3. What safety precautions and comfort measures will be taken?

  • Anesthesia and surgery patients lose body heat through anesthesia and the opening of body cavities. Warmth should be provided during and after anesthesia. Patient temperature should be monitored at regular intervals after surgery and supplemental heating provided as needed.
  • Your pet’s gum color, pulse, and respiration should be closely monitored.
  • The IV fluids should be warmed to body temperature, and blankets should be used to reduce heat loss. (See End Note # 2)

4. How will pain be controlled for my pet?

  • This is very important – surgery can hurt! A lot!
  • Pain control measures should be taken before, during and after surgery. (See End Note # 3)

5. Will I receive written post-surgical care instructions for my pet?

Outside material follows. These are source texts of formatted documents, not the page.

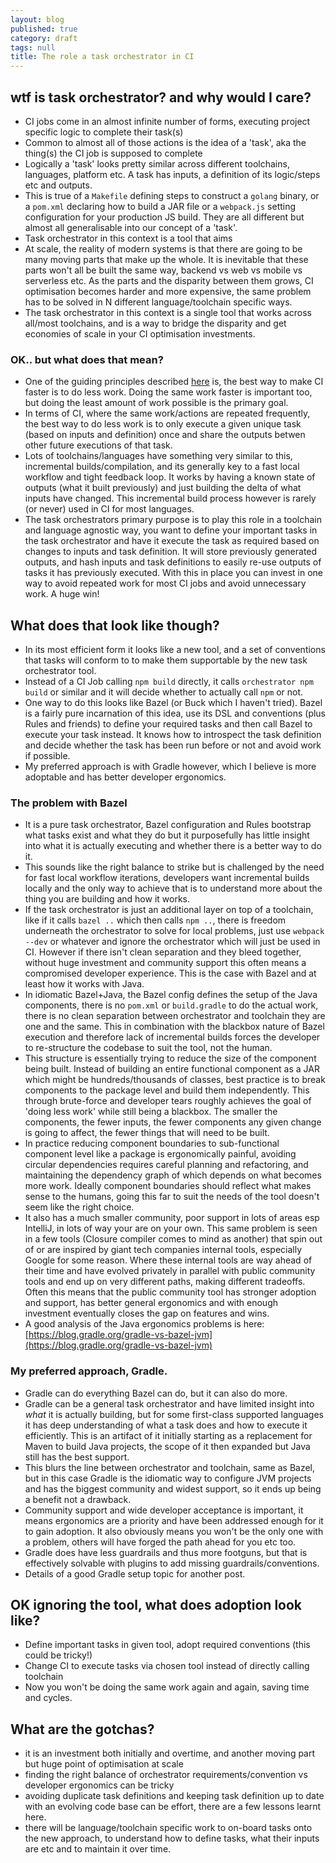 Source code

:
 ```yaml
---
layout: blog
published: true
category: draft
tags: null
title: The role a task orchestrator in CI
---
```


## wtf is task orchestrator? and why would I care?

- CI jobs come in an almost infinite number of forms, executing project specific logic to complete their task(s)
- Common to almost all of those actions is the idea of a 'task', aka the thing(s) the CI job is supposed to complete
- Logically a 'task' looks pretty similar across different toolchains, languages, platform etc. A task has inputs, a definition of its logic/steps etc and outputs.
- This is true of a `Makefile` defining steps to construct a `golang` binary, or a `pom.xml` declaring how to build a JAR file or a `webpack.js` setting configuration for your production JS build. They are all different but almost all generalisable into our concept of a 'task'.
- Task orchestrator in this context is a tool that aims 
- At scale, the reality of modern systems is that there are going to be many moving parts that make up the whole. It is inevitable that these parts won't all be built the same way, backend vs web vs mobile vs serverless etc. As the parts and the disparity between them grows, CI optimisation becomes harder and more expensive, the same problem has to be solved in N different language/toolchain specific ways.
- The task orchestrator in this context is a single tool that works across all/most toolchains, and is a way to bridge the disparity and get economies of scale in your CI optimisation investments.

### OK.. but what does that mean?

- One of the guiding principles described [here]() is, the best way to make CI faster is to do less work. Doing the same work faster is important too, but doing the least amount of work possible is the primary goal.
- In terms of CI, where the same work/actions are repeated frequently, the best way to do less work is to only execute a given unique task (based on inputs and definition) once and share the outputs betwen other future executions of that task.
- Lots of toolchains/languages have something very similar to this, incremental builds/compilation, and its generally key to a fast local workflow and tight feedback loop. It works by having a known state of outputs (what it built previously) and just building the delta of what inputs have changed. This incremental build process however is rarely (or never) used in CI for most languages. 
- The task orchestrators primary purpose is to play this role in a toolchain and language agnostic way, you want to define your important tasks in the task orchestrator and have it execute the task as required based on changes to inputs and task definition. It will store previously generated outputs, and hash inputs and task definitions to easily re-use outputs of tasks it has previously executed. With this in place you can invest in one way to avoid repeated work for most CI jobs and avoid unnecessary work. A huge win!

## What does that look like though?

- In its most efficient form it looks like a new tool, and a set of conventions that tasks will conform to to make them supportable by the new task orchestrator tool.
- Instead of a CI Job calling `npm build` directly, it calls `orchestrator npm build` or similar and it will decide whether to actually call `npm` or not.
- One way to do this looks like Bazel (or Buck which I haven't tried). Bazel is a fairly pure incarnation of this idea, use its DSL and conventions (plus Rules and friends) to define your required tasks and then call Bazel to execute your task instead. It knows how to introspect the task definition and decide whether the task has been run before or not and avoid work if possible.
- My preferred approach is with Gradle however, which I believe is more adoptable and has better developer ergonomics.

### The problem with Bazel

- It is a pure task orchestrator, Bazel configuration and Rules bootstrap what tasks exist and what they do but it purposefully has little insight into what it is actually executing and whether there is a better way to do it.
- This sounds like the right balance to strike but is challenged by the need for fast local workflow iterations, developers want incremental builds locally and the only way to achieve that is to understand more about the thing you are building and how it works.
- If the task orchestrator is just an additional layer on top of a toolchain, like if it calls `bazel ..` which then calls `npm ..`, there is freedom underneath the orchestrator to solve for local problems, just use `webpack --dev` or whatever and ignore the orchestrator which will just be used in CI. However if there isn't clean separation and they bleed together, without huge investment and community support this often means a compromised developer experience. This is the case with Bazel and at least how it works with Java.
- In idiomatic Bazel+Java, the Bazel config defines the setup of the Java components, there is no `pom.xml` or `build.gradle` to do the actual work, there is no clean separation between orchestrator and toolchain they are one and the same. This in combination with the blackbox nature of Bazel execution and therefore lack of incremental builds forces the developer to re-structure the codebase to suit the tool, not the human.
- This structure is essentially trying to reduce the size of the component being built. Instead of building an entire functional component as a JAR which might be hundreds/thousands of classes, best practice is to break components to the package level and build them independently. This through brute-force and developer tears roughly achieves the goal of 'doing less work' while still being a blackbox. The smaller the components, the fewer inputs, the fewer components any given change is going to affect, the fewer things that will need to be built.
- In practice reducing component boundaries to sub-functional component level like a package is ergonomically painful, avoiding circular dependencies requires careful planning and refactoring, and maintaining the dependency graph of which depends on what becomes more work. Ideally component boundaries should reflect what makes sense to the humans, going this far to suit the needs of the tool doesn't seem like the right choice.
- It also has a much smaller community, poor support in lots of areas esp IntelliJ, in lots of way your are on your own. This same problem is seen in a few tools (Closure compiler comes to mind as another) that spin out of or are inspired by giant tech companies internal tools, especially Google for some reason. Where these internal tools are way ahead of their time and have evolved privately in parallel with public community tools and end up on very different paths, making different tradeoffs. Often this means that the public community tool has stronger adoption and support, has better general ergonomics and with enough investment eventually closes the gap on features and wins.
- A good analysis of the Java ergonomics problems is here: [https://blog.gradle.org/gradle-vs-bazel-jvm](https://blog.gradle.org/gradle-vs-bazel-jvm)

### My preferred approach, Gradle.

- Gradle can do everything Bazel can do, but it can also do more.
- Gradle can be a general task orchestrator and have limited insight into _what_ it is actually building, but for some first-class supported languages it has deep understanding of what a task does and how to execute it efficiently. This is an artifact of it initially starting as a replacement for Maven to build Java projects, the scope of it then expanded but Java still has the best support.
- This blurs the line between orchestrator and toolchain, same as Bazel, but in this case Gradle is the idiomatic way to configure JVM projects and has the biggest community and widest support, so it ends up being a benefit not a drawback.
- Community support and wide developer acceptance is important, it means ergonomics are a priority and have been addressed enough for it to gain adoption. It also obviously means you won't be the only one with a problem, others will have forged the path ahead for you etc too.
- Gradle does have less guardrails and thus more footguns, but that is effectively solvable with plugins to add missing guardrails/conventions.
- Details of a good Gradle setup topic for another post.

## OK ignoring the tool, what does adoption look like?

- Define important tasks in given tool, adopt required conventions (this could be tricky!)
- Change CI to execute tasks via chosen tool instead of directly calling toolchain
- Now you won't be doing the same work again and again, saving time and cycles.

## What are the gotchas?

- it is an investment both initially and overtime, and another moving part but huge point of optimisation at scale
- finding the right balance of orchestrator requirements/convention vs developer ergonomics can be tricky
- avoiding duplicate task definitions and keeping task definition up to date with an evolving code base can be effort, there are a few lessons learnt here.
- there will be language/toolchain specific work to on-board tasks onto the new approach, to understand how to define tasks, what their inputs are etc and to maintain it over time.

  • Aftercare of surgical patients is very important for proper healing of the surgical patient.
  • The hospital should provide clear, written discharge instructions for your pet. (See End Note # 4)


# 1) *** At SVS, an RVT (Registered Veterinary Technician) monitors the patient throughout the entire anesthetic period from induction to recovery. Veterinary practices are not required by law to have RVTs on staff, but at SVS, we know that RVTs are the best persons equipped to monitor anesthesia while the veterinarian is performing surgery. If I had to pick just one “tool” to monitor anesthesia while I perform surgery, I would not select the capnograph, the BP monitor, the pulse-oximeter or the EKG machine we have at our disposal; I would select one of the 4 experienced RVTs we have on staff at SVS. Some facilities do not have RVTs on staff, and rely on the observations of untrained staff members, or the veterinarian attempts to monitor the anesthesia him/herself, while attempting to perform your pet’s surgery safely.

# 2) *** At SVS, we use a patient warming system called a Bair Hugger to support the patient’s temperature during anesthesia.

# 3) *** At SVS, we are firm believers in the use of potent, effective, and above all, safe pain control drugs and methods. We extensively use multi-modal approaches to pain control in our surgical patients.

# 4) *** At SVS, not only will you receive written post-surgery instructions, but the discharge instructions will be discussed with you either by the veterinarian or one of the RVTs at the time of your pet’s discharge.